(Data items)
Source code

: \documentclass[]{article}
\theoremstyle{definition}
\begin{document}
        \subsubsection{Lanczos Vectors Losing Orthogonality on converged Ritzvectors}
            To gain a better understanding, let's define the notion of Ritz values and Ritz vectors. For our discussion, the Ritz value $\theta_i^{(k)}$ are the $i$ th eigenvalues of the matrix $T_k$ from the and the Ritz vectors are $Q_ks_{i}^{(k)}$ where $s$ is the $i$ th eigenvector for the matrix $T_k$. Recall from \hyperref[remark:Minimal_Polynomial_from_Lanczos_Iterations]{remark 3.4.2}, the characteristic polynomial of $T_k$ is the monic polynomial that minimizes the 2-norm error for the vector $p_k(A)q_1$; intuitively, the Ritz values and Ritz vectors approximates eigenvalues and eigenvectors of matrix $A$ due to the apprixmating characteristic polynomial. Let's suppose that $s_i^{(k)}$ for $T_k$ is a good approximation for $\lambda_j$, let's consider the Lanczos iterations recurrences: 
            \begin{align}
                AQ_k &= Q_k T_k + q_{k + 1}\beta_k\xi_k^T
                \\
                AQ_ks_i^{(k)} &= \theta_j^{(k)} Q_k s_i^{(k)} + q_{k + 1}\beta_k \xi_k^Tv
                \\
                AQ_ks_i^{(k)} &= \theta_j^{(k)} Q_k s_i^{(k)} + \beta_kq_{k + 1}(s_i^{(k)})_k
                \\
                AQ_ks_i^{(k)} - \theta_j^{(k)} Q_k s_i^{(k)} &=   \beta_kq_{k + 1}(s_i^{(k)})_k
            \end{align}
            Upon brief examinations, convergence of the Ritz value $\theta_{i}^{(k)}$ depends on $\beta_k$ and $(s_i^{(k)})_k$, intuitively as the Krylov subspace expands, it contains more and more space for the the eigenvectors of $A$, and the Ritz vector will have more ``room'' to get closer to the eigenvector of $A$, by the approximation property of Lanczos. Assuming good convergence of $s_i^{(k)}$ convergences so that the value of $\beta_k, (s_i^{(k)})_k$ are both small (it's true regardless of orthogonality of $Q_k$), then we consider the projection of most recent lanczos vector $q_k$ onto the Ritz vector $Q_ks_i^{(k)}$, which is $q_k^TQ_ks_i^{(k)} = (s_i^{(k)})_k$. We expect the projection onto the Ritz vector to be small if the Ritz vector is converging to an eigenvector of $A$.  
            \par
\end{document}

**The task:**
In the entries above, find the line with "Upon brief examinations, convergence", then retype it and every line after it exactly.

**Exercise solution:**
            Upon brief examinations, convergence of the Ritz value $\theta_{i}^{(k)}$ depends on $\beta_k$ and $(s_i^{(k)})_k$, intuitively as the Krylov subspace expands, it contains more and more space for the the eigenvectors of $A$, and the Ritz vector will have more ``room'' to get closer to the eigenvector of $A$, by the approximation property of Lanczos. Assuming good convergence of $s_i^{(k)}$ convergences so that the value of $\beta_k, (s_i^{(k)})_k$ are both small (it's true regardless of orthogonality of $Q_k$), then we consider the projection of most recent lanczos vector $q_k$ onto the Ritz vector $Q_ks_i^{(k)}$, which is $q_k^TQ_ks_i^{(k)} = (s_i^{(k)})_k$. We expect the projection onto the Ritz vector to be small if the Ritz vector is converging to an eigenvector of $A$.  
            \par
\end{document}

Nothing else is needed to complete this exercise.